• [Data for analysis]:
[Start of section]
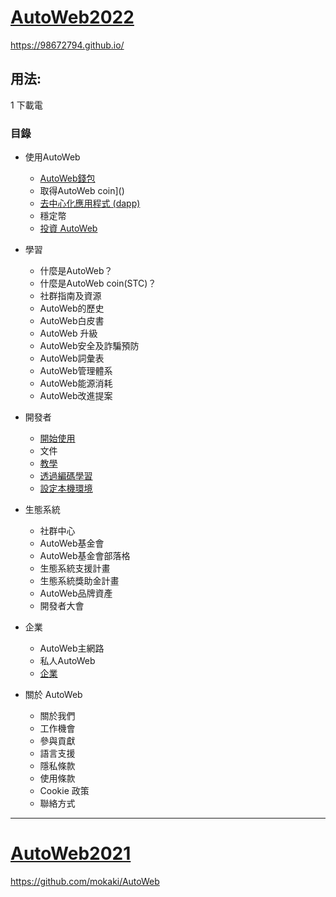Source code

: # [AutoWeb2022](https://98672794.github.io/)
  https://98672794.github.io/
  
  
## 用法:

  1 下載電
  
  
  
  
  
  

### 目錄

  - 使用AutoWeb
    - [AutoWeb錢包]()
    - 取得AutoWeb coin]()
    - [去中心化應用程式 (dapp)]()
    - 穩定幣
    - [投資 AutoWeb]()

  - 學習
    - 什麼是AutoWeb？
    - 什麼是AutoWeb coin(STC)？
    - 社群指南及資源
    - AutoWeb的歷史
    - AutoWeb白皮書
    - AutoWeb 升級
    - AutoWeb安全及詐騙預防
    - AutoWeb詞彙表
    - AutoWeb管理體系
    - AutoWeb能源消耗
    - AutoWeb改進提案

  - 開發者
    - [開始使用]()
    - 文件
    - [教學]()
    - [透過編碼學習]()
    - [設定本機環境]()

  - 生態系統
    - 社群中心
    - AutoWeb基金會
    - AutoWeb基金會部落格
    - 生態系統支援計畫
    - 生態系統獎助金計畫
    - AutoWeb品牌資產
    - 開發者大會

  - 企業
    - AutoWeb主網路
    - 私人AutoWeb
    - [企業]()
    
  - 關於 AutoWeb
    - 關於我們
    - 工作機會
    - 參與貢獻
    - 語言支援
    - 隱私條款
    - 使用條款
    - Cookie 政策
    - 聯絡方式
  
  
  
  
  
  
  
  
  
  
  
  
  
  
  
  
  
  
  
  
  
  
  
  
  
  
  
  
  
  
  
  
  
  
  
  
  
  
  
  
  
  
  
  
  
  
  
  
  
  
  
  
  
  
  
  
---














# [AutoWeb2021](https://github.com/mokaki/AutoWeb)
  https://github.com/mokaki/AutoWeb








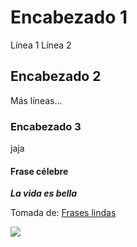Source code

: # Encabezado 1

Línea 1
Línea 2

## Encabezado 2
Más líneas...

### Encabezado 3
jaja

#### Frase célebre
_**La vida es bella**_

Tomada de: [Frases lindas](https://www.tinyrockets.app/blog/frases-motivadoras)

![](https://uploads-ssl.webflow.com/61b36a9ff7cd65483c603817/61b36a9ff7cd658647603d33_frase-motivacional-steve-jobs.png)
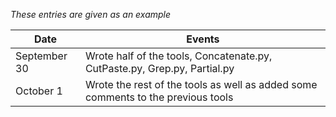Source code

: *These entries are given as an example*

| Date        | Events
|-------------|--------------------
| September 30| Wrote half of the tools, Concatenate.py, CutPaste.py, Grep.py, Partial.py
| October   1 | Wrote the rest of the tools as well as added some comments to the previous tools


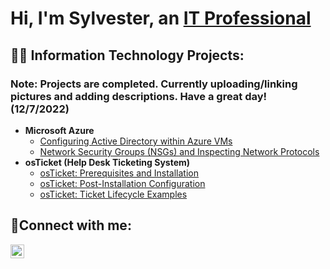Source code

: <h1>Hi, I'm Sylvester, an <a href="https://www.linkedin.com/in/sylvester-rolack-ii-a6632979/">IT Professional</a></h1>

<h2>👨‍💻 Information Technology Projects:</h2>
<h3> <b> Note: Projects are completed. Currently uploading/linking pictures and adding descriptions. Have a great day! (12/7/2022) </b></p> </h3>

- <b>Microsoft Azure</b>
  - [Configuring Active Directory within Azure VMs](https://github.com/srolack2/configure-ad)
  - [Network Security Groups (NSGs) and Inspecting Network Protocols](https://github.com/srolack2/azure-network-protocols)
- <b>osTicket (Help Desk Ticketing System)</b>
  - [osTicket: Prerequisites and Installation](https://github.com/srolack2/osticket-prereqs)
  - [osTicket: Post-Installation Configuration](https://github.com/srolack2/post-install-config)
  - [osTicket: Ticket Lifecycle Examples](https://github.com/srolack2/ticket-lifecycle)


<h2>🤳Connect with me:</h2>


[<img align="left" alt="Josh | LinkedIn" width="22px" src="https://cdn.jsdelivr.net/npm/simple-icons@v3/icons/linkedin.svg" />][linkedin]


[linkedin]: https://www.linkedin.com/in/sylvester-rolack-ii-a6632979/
[End of section]
• [Exercise brief]:
Reprint the listing above verbatim but drop the images.

• [Task output]:
Source code

: # [AutoWeb2022](https://98672794.github.io/)
  https://98672794.github.io/
  
  
## 用法:

  1 下載電
  
  
  
  
  
  

### 目錄

  - 使用AutoWeb
    - [AutoWeb錢包]()
    - 取得AutoWeb coin]()
    - [去中心化應用程式 (dapp)]()
    - 穩定幣
    - [投資 AutoWeb]()

  - 學習
    - 什麼是AutoWeb？
    - 什麼是AutoWeb coin(STC)？
    - 社群指南及資源
    - AutoWeb的歷史
    - AutoWeb白皮書
    - AutoWeb 升級
    - AutoWeb安全及詐騙預防
    - AutoWeb詞彙表
    - AutoWeb管理體系
    - AutoWeb能源消耗
    - AutoWeb改進提案

  - 開發者
    - [開始使用]()
    - 文件
    - [教學]()
    - [透過編碼學習]()
    - [設定本機環境]()

  - 生態系統
    - 社群中心
    - AutoWeb基金會
    - AutoWeb基金會部落格
    - 生態系統支援計畫
    - 生態系統獎助金計畫
    - AutoWeb品牌資產
    - 開發者大會

  - 企業
    - AutoWeb主網路
    - 私人AutoWeb
    - [企業]()
    
  - 關於 AutoWeb
    - 關於我們
    - 工作機會
    - 參與貢獻
    - 語言支援
    - 隱私條款
    - 使用條款
    - Cookie 政策
    - 聯絡方式
  
  
  
  
  
  
  
  
  
  
  
  
  
  
  
  
  
  
  
  
  
  
  
  
  
  
  
  
  
  
  
  
  
  
  
  
  
  
  
  
  
  
  
  
  
  
  
  
  
  
  
  
  
  
  
  
---














# [AutoWeb2021](https://github.com/mokaki/AutoWeb)
  https://github.com/mokaki/AutoWeb








Source code

: # Encabezado 1

Línea 1
Línea 2

## Encabezado 2
Más líneas...

### Encabezado 3
jaja

#### Frase célebre
_**La vida es bella**_

Tomada de: [Frases lindas](https://www.tinyrockets.app/blog/frases-motivadoras)

![](https://uploads-ssl.webflow.com/61b36a9ff7cd65483c603817/61b36a9ff7cd658647603d33_frase-motivacional-steve-jobs.png)
Source code

: *These entries are given as an example*

| Date        | Events
|-------------|--------------------
| September 30| Wrote half of the tools, Concatenate.py, CutPaste.py, Grep.py, Partial.py
| October   1 | Wrote the rest of the tools as well as added some comments to the previous tools


Source code

: <h1>Hi, I'm Sylvester, an <a href="https://www.linkedin.com/in/sylvester-rolack-ii-a6632979/">IT Professional</a></h1>

<h2>👨‍💻 Information Technology Projects:</h2>
<h3> <b> Note: Projects are completed. Currently uploading/linking pictures and adding descriptions. Have a great day! (12/7/2022) </b></p> </h3>

- <b>Microsoft Azure</b>
  - [Configuring Active Directory within Azure VMs](https://github.com/srolack2/configure-ad)
  - [Network Security Groups (NSGs) and Inspecting Network Protocols](https://github.com/srolack2/azure-network-protocols)
- <b>osTicket (Help Desk Ticketing System)</b>
  - [osTicket: Prerequisites and Installation](https://github.com/srolack2/osticket-prereqs)
  - [osTicket: Post-Installation Configuration](https://github.com/srolack2/post-install-config)
  - [osTicket: Ticket Lifecycle Examples](https://github.com/srolack2/ticket-lifecycle)


<h2>🤳Connect with me:</h2>


[<img align="left" alt="Josh | LinkedIn" width="22px" src="https://cdn.jsdelivr.net/npm/simple-icons@v3/icons/linkedin.svg" />][linkedin]


[linkedin]: https://www.linkedin.com/in/sylvester-rolack-ii-a6632979/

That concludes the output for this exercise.